POUVOIR AU SEIN DE LA BANQUE MONDIALE

BM_vampirePOUVOIR ET INFLUENCE DES GRANDES ENTREPRISES AU SEIN DE LA BANQUE MONDIALE

LA BANQUE MONDIALE NE SERT QU'À AFFAMER LES PAUVRES POUR ENGROSSER LES RICHES. IL EST TEMPS DE DÉMANTELER CETTE BANQUE MONDIALE. POUR LA SURVIE DE L'HUMANITÉ ET DE LA PLANÈTE.
Esteban

Chaque année, la Banque Mondiale (la Banque) canalise entre 18 et 20 Millions de dollars vers les pays en voie de développement, sous forme de prêts et de subventions dans le but ostensible de réduire la pauvreté et favoriser la croissance économique. La Banque agit toujours conjointement à son organisme "frère", le Fond Monétaire International (le Fond), même dans les pays qui ne sollicitent plus d’appui ni de prêts du Fond. L’aide et le financement de la Banque ne sont pas entièrement destinés aux gouvernements. Un montant considérable va directement au secteur privé, spécialement vers les grandes compagnies aux travers de prêts, d’assistance technique et de dédommagements des risques sur les investissements.

Garantie pour les riches

Depuis plus de ses 60 ans d’existence, la Banque s’est élargie et n’est plus l’institution unique, la Banque Internationale de Reconstruction et de Développement (IBRD-International Bank for Reconstruction and Development). Elle est maintenant constituée par cinq institutions, chacune d’elles a l’attribution d’une zone spécifique d’opérations (1). Celles-ci comprennent le financement et autres aides d’assistance et de réhabilitation, d’infrastructure institutionnelle et physique pour les secteurs tels que l’Énergie, le Transport, l’Industrie de l’extraction, les Télécommunications, la restructuration des secteurs clés comme la Santé, l’Éducation, l’Eau et l’Agriculture afin de les transformer en secteurs privés orientés vers le Marché, le développement du secteur privé et l’accompagnement des risques d’investissement que peuvent rencontrer les entreprises privées. Malgré les récents scandales la Banque est une institution puissante. Pour ses pays clients, elle est, dans la majorité des cas, virtuellement la seule porte d’accès au commerce international, au financement pour le développement et au capital d’investissement privé. Son pouvoir et ses directives politiques découlent de ses actionnaires les plus riches. Les gouvernements composant le G-7 (2) usent systématiquement de la Banque afin d’assurer à leur entreprises transnationales respectives des affaires commerciales lucratives et des investissements (TNCs) dans les pays en voie de développement.

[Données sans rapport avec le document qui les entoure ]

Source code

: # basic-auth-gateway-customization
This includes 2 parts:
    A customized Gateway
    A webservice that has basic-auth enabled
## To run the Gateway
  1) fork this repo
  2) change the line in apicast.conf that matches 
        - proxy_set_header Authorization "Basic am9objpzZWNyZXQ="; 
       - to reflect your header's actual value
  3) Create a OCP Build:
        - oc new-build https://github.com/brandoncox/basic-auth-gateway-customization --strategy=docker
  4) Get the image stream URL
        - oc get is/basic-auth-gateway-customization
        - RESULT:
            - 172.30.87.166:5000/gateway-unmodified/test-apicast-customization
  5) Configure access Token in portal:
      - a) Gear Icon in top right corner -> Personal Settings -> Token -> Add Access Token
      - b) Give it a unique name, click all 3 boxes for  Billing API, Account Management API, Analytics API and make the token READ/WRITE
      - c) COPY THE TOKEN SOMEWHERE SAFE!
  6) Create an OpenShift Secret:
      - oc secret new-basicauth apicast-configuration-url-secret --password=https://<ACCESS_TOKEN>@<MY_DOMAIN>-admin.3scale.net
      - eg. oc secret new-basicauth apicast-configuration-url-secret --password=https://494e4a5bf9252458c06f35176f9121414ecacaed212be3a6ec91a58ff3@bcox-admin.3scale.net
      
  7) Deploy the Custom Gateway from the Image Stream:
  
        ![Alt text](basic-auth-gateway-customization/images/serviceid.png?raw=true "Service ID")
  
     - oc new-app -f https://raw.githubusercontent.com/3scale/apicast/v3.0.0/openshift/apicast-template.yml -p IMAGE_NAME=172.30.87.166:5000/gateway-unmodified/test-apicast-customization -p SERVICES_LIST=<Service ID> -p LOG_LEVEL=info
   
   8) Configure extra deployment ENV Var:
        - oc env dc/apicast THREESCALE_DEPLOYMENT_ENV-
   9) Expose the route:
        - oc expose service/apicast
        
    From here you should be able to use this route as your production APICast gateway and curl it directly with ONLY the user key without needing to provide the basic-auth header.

L’influence des grandes entreprises à l’intérieur et à travers la Banque, se manifeste de différentes façons. Les plus évidentes sont les aides que les entreprises privées reçoivent par l’intermédiaire de trois institutions spécialisées parmi celles de la Banque : l’Assemblée Financière Internationale (IFC- International Finance Corporation), l’Organisme Multilatéral de Garantie d’Investissement (MIGA- Multilateral Investment Guarantee Agency) et le Centre International de Règlement de Différents d’Investissement (ICSID- International Center for the Settlement of Investment Disputes).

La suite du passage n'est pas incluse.